Exercise details: Transcribe exactly the portion of the listing below that runs from the line containing "- Luis Ramirez (luisdeimos)" through its last line.

--- Data listing ---

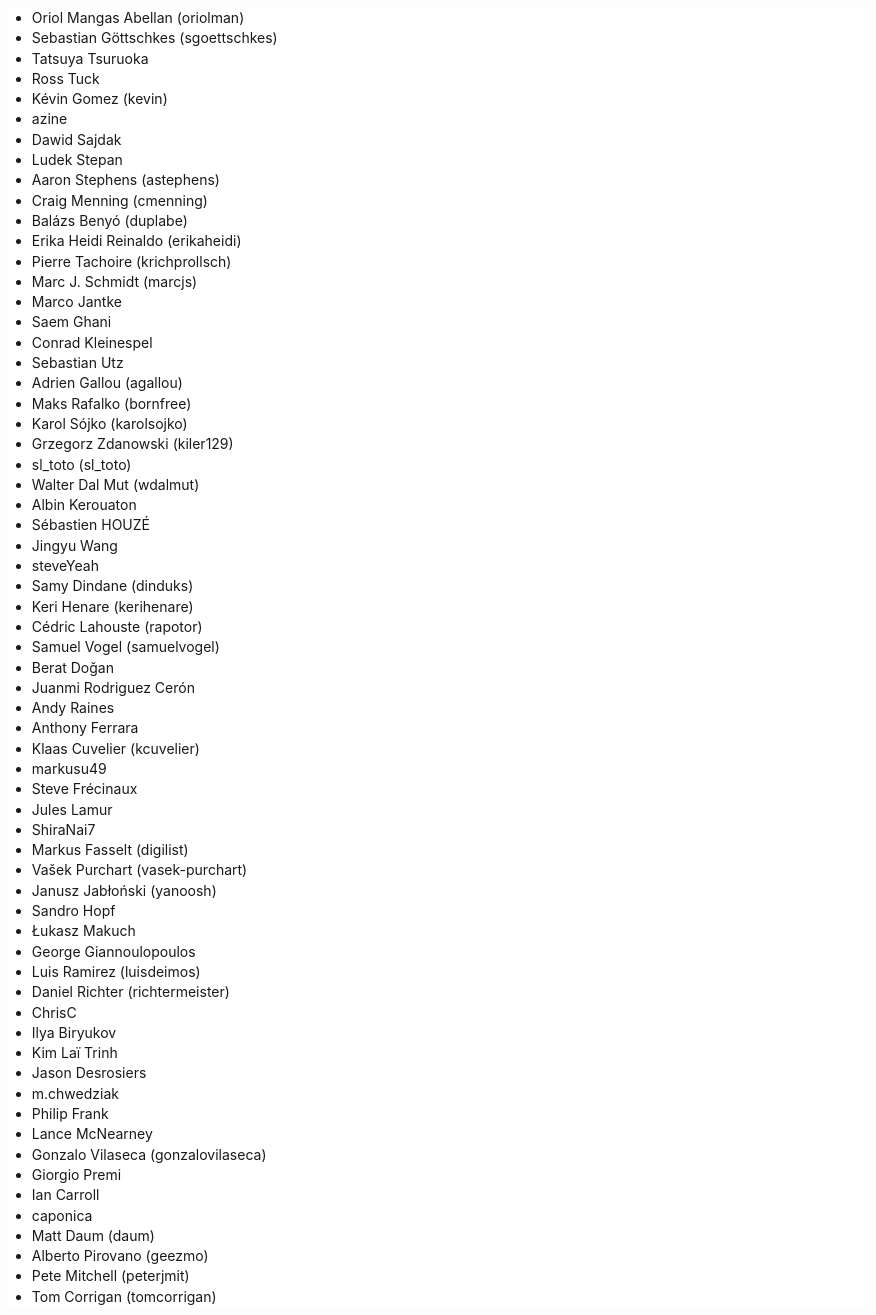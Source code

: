 - Oriol Mangas Abellan (oriolman)
 - Sebastian Göttschkes (sgoettschkes)
 - Tatsuya Tsuruoka
 - Ross Tuck
 - Kévin Gomez (kevin)
 - azine
 - Dawid Sajdak
 - Ludek Stepan
 - Aaron Stephens (astephens)
 - Craig Menning (cmenning)
 - Balázs Benyó (duplabe)
 - Erika Heidi Reinaldo (erikaheidi)
 - Pierre Tachoire (krichprollsch)
 - Marc J. Schmidt (marcjs)
 - Marco Jantke
 - Saem Ghani
 - Conrad Kleinespel
 - Sebastian Utz
 - Adrien Gallou (agallou)
 - Maks Rafalko (bornfree)
 - Karol Sójko (karolsojko)
 - Grzegorz Zdanowski (kiler129)
 - sl_toto (sl_toto)
 - Walter Dal Mut (wdalmut)
 - Albin Kerouaton
 - Sébastien HOUZÉ
 - Jingyu Wang
 - steveYeah
 - Samy Dindane (dinduks)
 - Keri Henare (kerihenare)
 - Cédric Lahouste (rapotor)
 - Samuel Vogel (samuelvogel)
 - Berat Doğan
 - Juanmi Rodriguez Cerón
 - Andy Raines
 - Anthony Ferrara
 - Klaas Cuvelier (kcuvelier)
 - markusu49
 - Steve Frécinaux
 - Jules Lamur
 - ShiraNai7
 - Markus Fasselt (digilist)
 - Vašek Purchart (vasek-purchart)
 - Janusz Jabłoński (yanoosh)
 - Sandro Hopf
 - Łukasz Makuch
 - George Giannoulopoulos
 - Luis Ramirez (luisdeimos)
 - Daniel Richter (richtermeister)
 - ChrisC
 - Ilya Biryukov
 - Kim Laï Trinh
 - Jason Desrosiers
 - m.chwedziak
 - Philip Frank
 - Lance McNearney
 - Gonzalo Vilaseca (gonzalovilaseca)
 - Giorgio Premi
 - Ian Carroll
 - caponica
 - Matt Daum (daum)
 - Alberto Pirovano (geezmo)
 - Pete Mitchell (peterjmit)
 - Tom Corrigan (tomcorrigan)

---

Response for this exercise:
 - Luis Ramirez (luisdeimos)
 - Daniel Richter (richtermeister)
 - ChrisC
 - Ilya Biryukov
 - Kim Laï Trinh
 - Jason Desrosiers
 - m.chwedziak
 - Philip Frank
 - Lance McNearney
 - Gonzalo Vilaseca (gonzalovilaseca)
 - Giorgio Premi
 - Ian Carroll
 - caponica
 - Matt Daum (daum)
 - Alberto Pirovano (geezmo)
 - Pete Mitchell (peterjmit)
 - Tom Corrigan (tomcorrigan)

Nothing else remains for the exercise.